2) Balances carried is rated based on the balance to limit ratio.  Being that this component makes up 30% of the credit score, it is best to keep the balance to limit ratio low.  For example, let’s say a borrower has two credit card accounts, one Visa with Citibank and one Visa with Bank of America, and both accounts have credit limits of $10,000 but, one is maxed out and the other has a zero balance.  If the credit accounts are left as is, it will result in a lower credit score because balance to credit limit ratio is 100%.   On the other hand, if the borrower spread the balance between the two accounts and owed $5,000 on each, the balance to credit limit ratio would only be 50% resulting in a positive affect to the credit score and would create a higher credit score.   It is important to note, mortgage and / or installment loans do not require the same approach as they have less of an impact with the balances carried component. 

3) Credit history simply means the longer the account has been open the higher the credit score.  However, to achieve the higher credit score the accounts need to be paid as agreed.  Additionally, many people have been advised to close accounts that they never use.  Not the case!  This can actually have a negative impact on the credit score, the longer the history on an account, the better your score.  However, there are some instances when closing an account makes sense. If it is a security or ID theft situation, if you are getting divorced and you have joint accounts, or if you just want to sever your relationship with a financial institution.

4) Mix of accounts is made up of both installment and revolving accounts and looks like this:     

Mortgage Loan    

Auto Loan    

3-5 Credit Cards (Or More) 

Did you know when obtaining an Home Equity Line of Credit (HELOC), you should apply for a loan amount greater than $40,000.  If the HELOC is greater than $40K, it will fall into the mortgage category.  If the HELOC is equal to or less then $40K, it will be classified as a revolving account.  Max out the HELOC and it will have a negative impact on your credit score. 

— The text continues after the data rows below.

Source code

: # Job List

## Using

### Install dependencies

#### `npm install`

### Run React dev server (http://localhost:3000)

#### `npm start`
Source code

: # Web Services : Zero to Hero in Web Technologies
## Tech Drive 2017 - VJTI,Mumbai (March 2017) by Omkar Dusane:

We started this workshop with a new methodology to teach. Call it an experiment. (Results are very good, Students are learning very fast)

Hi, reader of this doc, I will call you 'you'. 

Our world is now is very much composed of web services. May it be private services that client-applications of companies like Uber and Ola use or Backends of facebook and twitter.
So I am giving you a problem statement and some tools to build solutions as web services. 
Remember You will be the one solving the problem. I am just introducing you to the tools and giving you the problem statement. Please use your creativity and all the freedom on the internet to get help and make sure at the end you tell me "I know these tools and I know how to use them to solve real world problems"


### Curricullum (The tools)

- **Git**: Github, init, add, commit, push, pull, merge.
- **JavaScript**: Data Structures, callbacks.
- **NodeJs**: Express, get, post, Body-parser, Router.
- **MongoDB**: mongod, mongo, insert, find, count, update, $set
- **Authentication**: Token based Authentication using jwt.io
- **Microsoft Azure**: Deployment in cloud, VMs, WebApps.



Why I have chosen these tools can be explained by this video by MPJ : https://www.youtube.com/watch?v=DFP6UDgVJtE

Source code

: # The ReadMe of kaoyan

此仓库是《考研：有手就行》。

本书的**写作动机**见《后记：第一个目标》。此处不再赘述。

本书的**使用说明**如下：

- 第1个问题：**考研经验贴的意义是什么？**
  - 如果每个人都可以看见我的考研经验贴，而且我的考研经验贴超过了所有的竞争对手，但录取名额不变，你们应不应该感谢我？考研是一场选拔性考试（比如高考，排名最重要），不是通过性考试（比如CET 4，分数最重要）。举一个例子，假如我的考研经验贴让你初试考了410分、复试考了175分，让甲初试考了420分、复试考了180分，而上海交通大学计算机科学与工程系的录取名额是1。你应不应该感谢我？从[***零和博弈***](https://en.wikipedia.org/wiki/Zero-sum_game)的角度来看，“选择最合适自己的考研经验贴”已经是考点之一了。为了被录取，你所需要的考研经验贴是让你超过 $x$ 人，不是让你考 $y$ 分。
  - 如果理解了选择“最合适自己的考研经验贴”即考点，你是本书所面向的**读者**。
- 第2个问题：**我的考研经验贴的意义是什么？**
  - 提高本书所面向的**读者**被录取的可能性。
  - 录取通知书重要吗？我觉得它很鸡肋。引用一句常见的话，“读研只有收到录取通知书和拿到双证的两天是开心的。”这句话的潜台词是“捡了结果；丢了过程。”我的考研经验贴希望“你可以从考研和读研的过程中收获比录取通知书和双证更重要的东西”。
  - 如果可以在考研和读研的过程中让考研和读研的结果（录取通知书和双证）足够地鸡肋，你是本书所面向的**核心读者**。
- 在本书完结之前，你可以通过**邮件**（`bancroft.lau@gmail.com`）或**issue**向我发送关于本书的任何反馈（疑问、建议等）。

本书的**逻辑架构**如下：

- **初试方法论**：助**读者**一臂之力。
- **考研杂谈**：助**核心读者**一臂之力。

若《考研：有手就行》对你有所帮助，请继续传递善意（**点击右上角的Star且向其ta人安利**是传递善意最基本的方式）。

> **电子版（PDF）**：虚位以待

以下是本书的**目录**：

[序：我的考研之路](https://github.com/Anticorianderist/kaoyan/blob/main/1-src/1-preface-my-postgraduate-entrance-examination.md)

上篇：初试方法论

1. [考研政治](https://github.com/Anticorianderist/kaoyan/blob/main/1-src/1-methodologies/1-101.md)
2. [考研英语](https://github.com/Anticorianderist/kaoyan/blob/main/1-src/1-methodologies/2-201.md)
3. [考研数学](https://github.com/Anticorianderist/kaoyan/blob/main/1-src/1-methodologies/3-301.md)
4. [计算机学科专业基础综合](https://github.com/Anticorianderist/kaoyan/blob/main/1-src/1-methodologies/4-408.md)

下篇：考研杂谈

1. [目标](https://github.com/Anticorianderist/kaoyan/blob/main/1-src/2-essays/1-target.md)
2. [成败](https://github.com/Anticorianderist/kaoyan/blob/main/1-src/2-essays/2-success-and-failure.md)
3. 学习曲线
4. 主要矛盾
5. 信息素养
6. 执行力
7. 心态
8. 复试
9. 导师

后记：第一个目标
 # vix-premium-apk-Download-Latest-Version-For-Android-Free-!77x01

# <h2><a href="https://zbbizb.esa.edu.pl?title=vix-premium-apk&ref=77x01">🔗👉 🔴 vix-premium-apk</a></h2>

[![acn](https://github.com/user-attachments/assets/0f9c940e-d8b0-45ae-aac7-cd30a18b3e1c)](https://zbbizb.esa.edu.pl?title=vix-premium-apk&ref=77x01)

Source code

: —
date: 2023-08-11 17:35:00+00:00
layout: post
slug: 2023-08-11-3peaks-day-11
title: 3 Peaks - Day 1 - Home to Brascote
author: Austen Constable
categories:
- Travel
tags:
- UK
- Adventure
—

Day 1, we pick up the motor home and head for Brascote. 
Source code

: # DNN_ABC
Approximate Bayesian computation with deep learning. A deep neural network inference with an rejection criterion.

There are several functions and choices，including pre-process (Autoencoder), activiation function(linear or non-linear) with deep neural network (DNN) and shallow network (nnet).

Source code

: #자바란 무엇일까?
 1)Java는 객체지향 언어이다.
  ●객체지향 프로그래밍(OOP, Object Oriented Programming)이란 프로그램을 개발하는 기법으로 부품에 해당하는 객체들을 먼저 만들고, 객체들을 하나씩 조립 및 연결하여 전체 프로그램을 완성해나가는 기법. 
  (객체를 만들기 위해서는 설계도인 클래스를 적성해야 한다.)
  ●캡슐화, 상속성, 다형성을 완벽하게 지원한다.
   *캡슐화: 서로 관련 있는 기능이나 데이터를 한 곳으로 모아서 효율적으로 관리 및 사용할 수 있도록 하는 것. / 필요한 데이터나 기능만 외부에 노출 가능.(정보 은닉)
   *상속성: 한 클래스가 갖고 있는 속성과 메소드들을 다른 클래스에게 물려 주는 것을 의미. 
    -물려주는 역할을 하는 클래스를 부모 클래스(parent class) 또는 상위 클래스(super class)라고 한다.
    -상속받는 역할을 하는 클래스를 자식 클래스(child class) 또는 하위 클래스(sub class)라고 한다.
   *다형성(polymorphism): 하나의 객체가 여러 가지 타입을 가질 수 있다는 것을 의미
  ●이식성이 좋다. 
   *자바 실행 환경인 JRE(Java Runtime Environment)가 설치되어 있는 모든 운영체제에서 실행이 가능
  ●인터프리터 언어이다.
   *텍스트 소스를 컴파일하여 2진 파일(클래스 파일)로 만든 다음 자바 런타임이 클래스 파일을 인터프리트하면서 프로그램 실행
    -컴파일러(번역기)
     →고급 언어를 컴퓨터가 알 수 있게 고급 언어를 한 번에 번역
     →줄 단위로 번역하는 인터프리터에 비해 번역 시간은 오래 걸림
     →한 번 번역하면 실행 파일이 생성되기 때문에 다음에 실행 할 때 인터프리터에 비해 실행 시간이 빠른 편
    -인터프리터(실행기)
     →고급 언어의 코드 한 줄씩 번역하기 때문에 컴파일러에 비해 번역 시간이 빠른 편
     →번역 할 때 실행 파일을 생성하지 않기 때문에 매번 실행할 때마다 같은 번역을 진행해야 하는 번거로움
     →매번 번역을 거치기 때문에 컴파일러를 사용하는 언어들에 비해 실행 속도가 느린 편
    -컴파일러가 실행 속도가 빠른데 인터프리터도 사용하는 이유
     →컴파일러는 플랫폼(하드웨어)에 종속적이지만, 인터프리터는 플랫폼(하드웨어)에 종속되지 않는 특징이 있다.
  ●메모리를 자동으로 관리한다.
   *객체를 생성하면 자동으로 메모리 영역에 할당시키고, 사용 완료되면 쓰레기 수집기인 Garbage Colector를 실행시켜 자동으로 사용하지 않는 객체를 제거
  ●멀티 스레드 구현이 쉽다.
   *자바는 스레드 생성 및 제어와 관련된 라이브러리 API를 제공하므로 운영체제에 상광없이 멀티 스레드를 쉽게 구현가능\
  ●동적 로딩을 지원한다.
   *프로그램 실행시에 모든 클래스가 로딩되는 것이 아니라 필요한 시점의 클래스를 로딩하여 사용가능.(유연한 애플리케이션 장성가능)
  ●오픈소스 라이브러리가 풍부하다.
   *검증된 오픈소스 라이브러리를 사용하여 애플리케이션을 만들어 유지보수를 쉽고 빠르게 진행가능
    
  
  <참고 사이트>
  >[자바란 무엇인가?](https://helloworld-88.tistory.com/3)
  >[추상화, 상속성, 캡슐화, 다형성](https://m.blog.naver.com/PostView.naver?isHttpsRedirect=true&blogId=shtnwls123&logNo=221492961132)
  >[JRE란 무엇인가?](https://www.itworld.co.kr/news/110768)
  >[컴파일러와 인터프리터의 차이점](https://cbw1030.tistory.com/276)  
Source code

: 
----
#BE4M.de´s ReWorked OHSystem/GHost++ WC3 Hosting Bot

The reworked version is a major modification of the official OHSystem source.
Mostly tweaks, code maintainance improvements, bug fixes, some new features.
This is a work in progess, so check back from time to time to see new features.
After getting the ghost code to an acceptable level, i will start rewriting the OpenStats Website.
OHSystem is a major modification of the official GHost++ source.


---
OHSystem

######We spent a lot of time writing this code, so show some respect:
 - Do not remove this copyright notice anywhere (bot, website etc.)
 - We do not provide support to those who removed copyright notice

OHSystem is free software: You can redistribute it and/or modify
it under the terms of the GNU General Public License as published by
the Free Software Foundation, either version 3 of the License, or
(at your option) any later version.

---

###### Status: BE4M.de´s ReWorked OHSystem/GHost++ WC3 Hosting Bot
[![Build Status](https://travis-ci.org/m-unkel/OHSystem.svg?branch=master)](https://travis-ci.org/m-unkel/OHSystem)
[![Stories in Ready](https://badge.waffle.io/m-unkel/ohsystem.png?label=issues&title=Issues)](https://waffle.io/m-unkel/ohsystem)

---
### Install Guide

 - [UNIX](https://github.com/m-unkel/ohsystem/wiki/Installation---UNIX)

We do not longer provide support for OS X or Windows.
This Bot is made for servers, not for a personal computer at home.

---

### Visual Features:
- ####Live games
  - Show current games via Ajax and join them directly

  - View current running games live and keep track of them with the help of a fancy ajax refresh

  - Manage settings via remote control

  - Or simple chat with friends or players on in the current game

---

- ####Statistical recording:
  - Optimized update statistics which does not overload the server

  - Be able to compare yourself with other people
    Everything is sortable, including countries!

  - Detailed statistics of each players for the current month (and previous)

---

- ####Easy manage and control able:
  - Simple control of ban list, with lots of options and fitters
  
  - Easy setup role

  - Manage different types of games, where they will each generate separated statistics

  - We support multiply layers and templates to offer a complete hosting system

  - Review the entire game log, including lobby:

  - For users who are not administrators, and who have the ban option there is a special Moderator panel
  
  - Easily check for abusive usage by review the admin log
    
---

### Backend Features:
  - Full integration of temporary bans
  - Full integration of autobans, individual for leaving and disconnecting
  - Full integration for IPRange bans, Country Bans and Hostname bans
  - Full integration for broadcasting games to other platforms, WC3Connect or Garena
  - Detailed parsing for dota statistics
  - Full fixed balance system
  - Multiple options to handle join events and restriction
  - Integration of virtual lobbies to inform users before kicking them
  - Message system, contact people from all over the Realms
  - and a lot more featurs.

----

5) Inquires have several factors to consider.  First, if shopping around for a mortgage or a car, borrowers have forty-five days to complete their shopping spree.  If all credit reports are pulled within a forty-five day period, it will only count as one inquiry.  For example, if a borrower applies with one Mortgage Company and decides to switch to another mortgage company both inquiries will only count as one, as long as the second mortgage company pulls the credit report within 45 days.  However, if the borrower is shopping for both a mortgage and an auto, it will show as two inquiries.  Each inquiry made averages about five points.  After ten inquires per year, inquires will no longer affect the score.  Several types of inquiries do not affect the credit score at all, when applying for a job, a job related inquiry, submitting an application for insurance, or to start a new utility account (e.g., phone, cable, etc.).